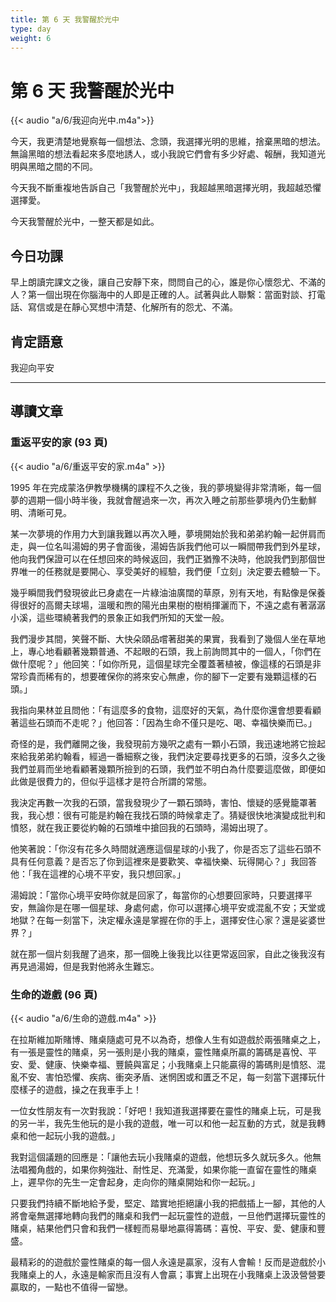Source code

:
 ```yaml
---
title: 第 6 天 我警醒於光中
type: day
weight: 6
---
```


# 第 6 天 我警醒於光中

{{< audio "a/6/我迎向光中.m4a">}}

今天，我更清楚地覺察每一個想法、念頭，我選擇光明的思維，捨棄黑暗的想法。無論黑暗的想法看起來多麼地誘人，或小我說它們會有多少好處、報酬，我知道光明與黑暗之間的不同。

今天我不斷重複地告訴自己「我警醒於光中」，我超越黑暗選擇光明，我超越恐懼選擇愛。

今天我警醒於光中，一整天都是如此。


## 今日功課

早上朗讀完課文之後，讓自己安靜下來，問問自己的心，誰是你心懷怨尤、不滿的人？第一個出現在你腦海中的人即是正確的人。試著與此人聯繫：當面對談、打電話、寫信或是在靜心冥想中清楚、化解所有的怨尤、不滿。

## 肯定語意

我迎向平安

---

## 導讀文章

### 重返平安的家 (93 頁)

{{< audio "a/6/重返平安的家.m4a" >}}

1995 年在完成蒙洛伊教學機構的課程不久之後，我的夢境變得非常清晰，每一個夢的週期一個小時半後，我就會醒過來一次，再次入睡之前那些夢境內仍生動鮮明、清晰可見。

某一次夢境的作用力大到讓我難以再次入睡，夢境開始於我和弟弟約翰一起併肩而走，與一位名叫湯姆的男子會面後，湯姆告訴我們他可以一瞬間帶我們到外星球，他向我們保證可以在任想回來的時候返回，我們正猶豫不決時，他說我們到那個世界唯一的任務就是要開心、享受美好的經驗，我們便「立刻」決定要去體驗一下。

幾乎瞬間我們發現彼此已身處在一片綠油油廣闊的草原，別有天地，有點像是保養得很好的高爾夫球場，溫暖和煦的陽光由果樹的樹梢揮灑而下，不遠之處有著潺潺小溪，這些環繞著我們的景象正如我們所知的天堂一般。

我們漫步其間，笑聲不斷、大快朵頤品嚐著甜美的果實，我看到了幾個人坐在草地上，專心地看顧著幾顆普通、不起眼的石頭，我上前詢問其中的一個人，「你們在做什麼呢？」他回笑：「如你所見，這個星球完全覆蓋著植被，像這樣的石頭是非常珍貴而稀有的，想要確保你的將來安心無慮，你的腳下一定要有幾顆這樣的石頭。」

我指向果林並且問他：「有這麼多的食物，這麼好的天氣，為什麼你還會想要看顧著這些石頭而不走呢？」他回答：「因為生命不僅只是吃、喝、幸福快樂而已。」

奇怪的是，我們離開之後，我發現前方幾呎之處有一顆小石頭，我迅速地將它撿起來給我弟弟約翰看，經過一番細察之後，我們決定要尋找更多的石頭，沒多久之後我們並肩而坐地看顧著幾顆所撿到的石頭，我們並不明白為什麼要這麼做，即便如此做是很費力的，但似乎這樣才是符合所謂的常態。

我決定再數一次我的石頭，當我發現少了一顆石頭時，害怕、懷疑的感覺籠罩著我，我心想：很有可能是約翰在我找石頭的時候拿走了。猜疑很快地演變成批判和憤怒，就在我正要從約翰的石頭堆中搶回我的石頭時，湯姆出現了。

他笑著說：「你沒有花多久時間就適應這個星球的小我了，你是否忘了這些石頭不具有任何意義？是否忘了你到這裡來是要歡笑、幸福快樂、玩得開心？」我回答他：「我在這裡的心境不平安，我只想回家。」

湯姆說：「當你心境平安時你就是回家了，每當你的心想要回家時，只要選擇平安，無論你是在哪一個星球、身處何處，你可以選擇心境平安或混亂不安；天堂或地獄？在每一刻當下，決定權永遠是掌握在你的手上，選擇安住心家？還是娑婆世界？」

就在那一個片刻我醒了過來，那一個晚上後我比以往更常返回家，自此之後我沒有再見過湯姆，但是我對他將永生難忘。

### 生命的遊戲 (96 頁)

{{< audio "a/6/生命的遊戲.m4a" >}}

在拉斯維加斯賭博、賭桌隨處可見不以為奇，想像人生有如遊戲於兩張賭桌之上，有一張是靈性的賭桌，另一張則是小我的賭桌，靈性賭桌所贏的籌碼是喜悅、平安、愛、健康、快樂幸福、豐饒與富足；小我賭桌上只能贏得的籌碼則是憤怒、混亂不安、害怕恐懼、疾病、衝突矛盾、迷惘困或和匱乏不足，每一刻當下選擇玩什麼樣子的遊戲，操之在我車手上！

一位女性朋友有一次對我說：「好吧！我知道我選擇要在靈性的賭桌上玩，可是我的另一半，我先生他玩的是小我的遊戲，唯一可以和他一起互動的方式，就是我轉桌和他一起玩小我的遊戲。」

我對這個議題的回應是：「讓他去玩小我賭桌的遊戲，他想玩多久就玩多久。他無法唱獨角戲的，如果你夠強壯、耐性足、充滿愛，如果你能一直留在靈性的賭桌上，遲早你的先生一定會起身，走向你的賭桌開始和你一起玩。」

只要我們持續不斷地給予愛，堅定、踏實地拒絕讓小我的把戲插上一腳，其他的人將會毫無選擇地轉向我們的賭桌和我們一起玩靈性的遊戲，一旦他們選擇玩靈性的賭桌，結果他們只會和我們一樣輕而易舉地贏得籌碼：喜悅、平安、愛、健康和豐盛。

最精彩的的遊戲於靈性賭桌的每一個人永遠是贏家，沒有人會輸！反而是遊戲於小我賭桌上的人，永遠是輸家而且沒有人會贏；事實上出現在小我賭桌上汲汲營營要贏取的，一點也不值得一留戀。
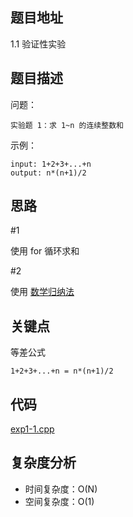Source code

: <!--
 * @Date        : 2020-05-02 20:37:47
 * @LastEditors : anlzou
 * @Github      : https://github.com/anlzou
 * @LastEditTime: 2020-05-21 17:56:11
 * @FilePath    : \data-structure\chapters\chapter01-introduction\1.1.md
 * @Describe    : 
 -->
## 题目地址
1.1 验证性实验

## 题目描述

问题：
```
实验题 1：求 1~n 的连续整数和
```
示例：
```
input: 1+2+3+...+n
output: n*(n+1)/2
```

## 思路
#1

使用 for 循环求和

#2

使用 [数学归纳法](https://baike.baidu.com/item/%E6%95%B0%E5%AD%A6%E5%BD%92%E7%BA%B3%E6%B3%95/5155524?fr=aladdin)

## 关键点
等差公式
```
1+2+3+...+n = n*(n+1)/2
```

## 代码
[exp1-1.cpp](./code/exp1-1.cpp)

## 复杂度分析

- 时间复杂度：O(N)
- 空间复杂度：O(1)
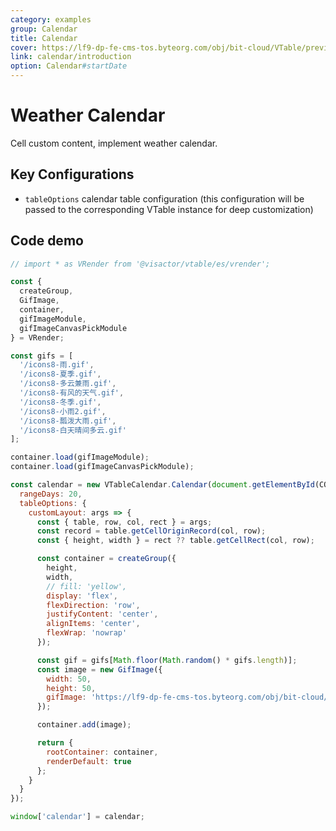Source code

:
 ```yaml
---
category: examples
group: Calendar
title: Calendar
cover: https://lf9-dp-fe-cms-tos.byteorg.com/obj/bit-cloud/VTable/preview/calendar-weather.gif
link: calendar/introduction
option: Calendar#startDate
---
```


# Weather Calendar

Cell custom content, implement weather calendar.

## Key Configurations

- `tableOptions` calendar table configuration (this configuration will be passed to the corresponding VTable instance for deep customization)

## Code demo

```javascript livedemo template=vtable
// import * as VRender from '@visactor/vtable/es/vrender';

const {
  createGroup,
  GifImage,
  container,
  gifImageModule,
  gifImageCanvasPickModule
} = VRender;

const gifs = [
  '/icons8-雨.gif',
  '/icons8-夏季.gif',
  '/icons8-多云兼雨.gif',
  '/icons8-有风的天气.gif',
  '/icons8-冬季.gif',
  '/icons8-小雨2.gif',
  '/icons8-瓢泼大雨.gif',
  '/icons8-白天晴间多云.gif'
];

container.load(gifImageModule);
container.load(gifImageCanvasPickModule);

const calendar = new VTableCalendar.Calendar(document.getElementById(CONTAINER_ID), {
  rangeDays: 20,
  tableOptions: {
    customLayout: args => {
      const { table, row, col, rect } = args;
      const record = table.getCellOriginRecord(col, row);
      const { height, width } = rect ?? table.getCellRect(col, row);

      const container = createGroup({
        height,
        width,
        // fill: 'yellow',
        display: 'flex',
        flexDirection: 'row',
        justifyContent: 'center',
        alignItems: 'center',
        flexWrap: 'nowrap'
      });

      const gif = gifs[Math.floor(Math.random() * gifs.length)];
      const image = new GifImage({
        width: 50,
        height: 50,
        gifImage: 'https://lf9-dp-fe-cms-tos.byteorg.com/obj/bit-cloud/VTable/media' + gif
      });

      container.add(image);

      return {
        rootContainer: container,
        renderDefault: true
      };
    }
  }
});

window['calendar'] = calendar;
```
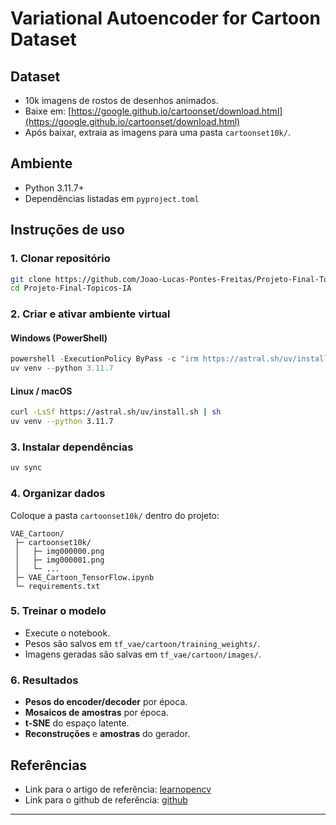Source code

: # Variational Autoencoder for Cartoon Dataset

## Dataset

- 10k imagens de rostos de desenhos animados.
- Baixe em: [https://google.github.io/cartoonset/download.html](https://google.github.io/cartoonset/download.html)
- Após baixar, extraia as imagens para uma pasta `cartoonset10k/`.

## Ambiente

- Python 3.11.7+
- Dependências listadas em `pyproject.toml`

## Instruções de uso

### 1. Clonar repositório

```bash
git clone https://github.com/Joao-Lucas-Pontes-Freitas/Projeto-Final-Topicos-IA
cd Projeto-Final-Topicos-IA
```

### 2. Criar e ativar ambiente virtual

#### Windows (PowerShell)

```powershell
powershell -ExecutionPolicy ByPass -c "irm https://astral.sh/uv/install.ps1 | iex"
uv venv --python 3.11.7
```

#### Linux / macOS

```bash
curl -LsSf https://astral.sh/uv/install.sh | sh
uv venv --python 3.11.7
```

### 3. Instalar dependências

```bash
uv sync
```

### 4. Organizar dados

Coloque a pasta `cartoonset10k/` dentro do projeto:

```
VAE_Cartoon/
 ├─ cartoonset10k/
 │   ├─ img000000.png
 │   ├─ img000001.png
 │   └─ ...
 ├─ VAE_Cartoon_TensorFlow.ipynb
 └─ requirements.txt
```

### 5. Treinar o modelo

- Execute o notebook.
- Pesos são salvos em `tf_vae/cartoon/training_weights/`.
- Imagens geradas são salvas em `tf_vae/cartoon/images/`.

### 6. Resultados

- **Pesos do encoder/decoder** por época.
- **Mosaicos de amostras** por época.
- **t-SNE** do espaço latente.
- **Reconstruções** e **amostras** do gerador.

## Referências

- Link para o artigo de referência: [learnopencv](https://learnopencv.com/variational-autoencoder-in-tensorflow)
- Link para o github de referência: [github](https://github.com/spmallick/learnopencv/tree/master/Variational-Autoencoder-TensorFlow)

---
·····
◆ **Work to complete**:
Would you copy, exactly, each line from the start of the listing above through the line with "奇怪的是，我們離開之後，我發", both ends included, but none of the pictures?

◆ **Solution below**:
Source code

:
 ```yaml
---
title: 第 6 天 我警醒於光中
type: day
weight: 6
---
```


# 第 6 天 我警醒於光中

{{< audio "a/6/我迎向光中.m4a">}}

今天，我更清楚地覺察每一個想法、念頭，我選擇光明的思維，捨棄黑暗的想法。無論黑暗的想法看起來多麼地誘人，或小我說它們會有多少好處、報酬，我知道光明與黑暗之間的不同。

今天我不斷重複地告訴自己「我警醒於光中」，我超越黑暗選擇光明，我超越恐懼選擇愛。

今天我警醒於光中，一整天都是如此。


## 今日功課

早上朗讀完課文之後，讓自己安靜下來，問問自己的心，誰是你心懷怨尤、不滿的人？第一個出現在你腦海中的人即是正確的人。試著與此人聯繫：當面對談、打電話、寫信或是在靜心冥想中清楚、化解所有的怨尤、不滿。

## 肯定語意

我迎向平安

---

## 導讀文章

### 重返平安的家 (93 頁)

{{< audio "a/6/重返平安的家.m4a" >}}

1995 年在完成蒙洛伊教學機構的課程不久之後，我的夢境變得非常清晰，每一個夢的週期一個小時半後，我就會醒過來一次，再次入睡之前那些夢境內仍生動鮮明、清晰可見。

某一次夢境的作用力大到讓我難以再次入睡，夢境開始於我和弟弟約翰一起併肩而走，與一位名叫湯姆的男子會面後，湯姆告訴我們他可以一瞬間帶我們到外星球，他向我們保證可以在任想回來的時候返回，我們正猶豫不決時，他說我們到那個世界唯一的任務就是要開心、享受美好的經驗，我們便「立刻」決定要去體驗一下。

幾乎瞬間我們發現彼此已身處在一片綠油油廣闊的草原，別有天地，有點像是保養得很好的高爾夫球場，溫暖和煦的陽光由果樹的樹梢揮灑而下，不遠之處有著潺潺小溪，這些環繞著我們的景象正如我們所知的天堂一般。

我們漫步其間，笑聲不斷、大快朵頤品嚐著甜美的果實，我看到了幾個人坐在草地上，專心地看顧著幾顆普通、不起眼的石頭，我上前詢問其中的一個人，「你們在做什麼呢？」他回笑：「如你所見，這個星球完全覆蓋著植被，像這樣的石頭是非常珍貴而稀有的，想要確保你的將來安心無慮，你的腳下一定要有幾顆這樣的石頭。」

我指向果林並且問他：「有這麼多的食物，這麼好的天氣，為什麼你還會想要看顧著這些石頭而不走呢？」他回答：「因為生命不僅只是吃、喝、幸福快樂而已。」

奇怪的是，我們離開之後，我發現前方幾呎之處有一顆小石頭，我迅速地將它撿起來給我弟弟約翰看，經過一番細察之後，我們決定要尋找更多的石頭，沒多久之後我們並肩而坐地看顧著幾顆所撿到的石頭，我們並不明白為什麼要這麼做，即便如此做是很費力的，但似乎這樣才是符合所謂的常態。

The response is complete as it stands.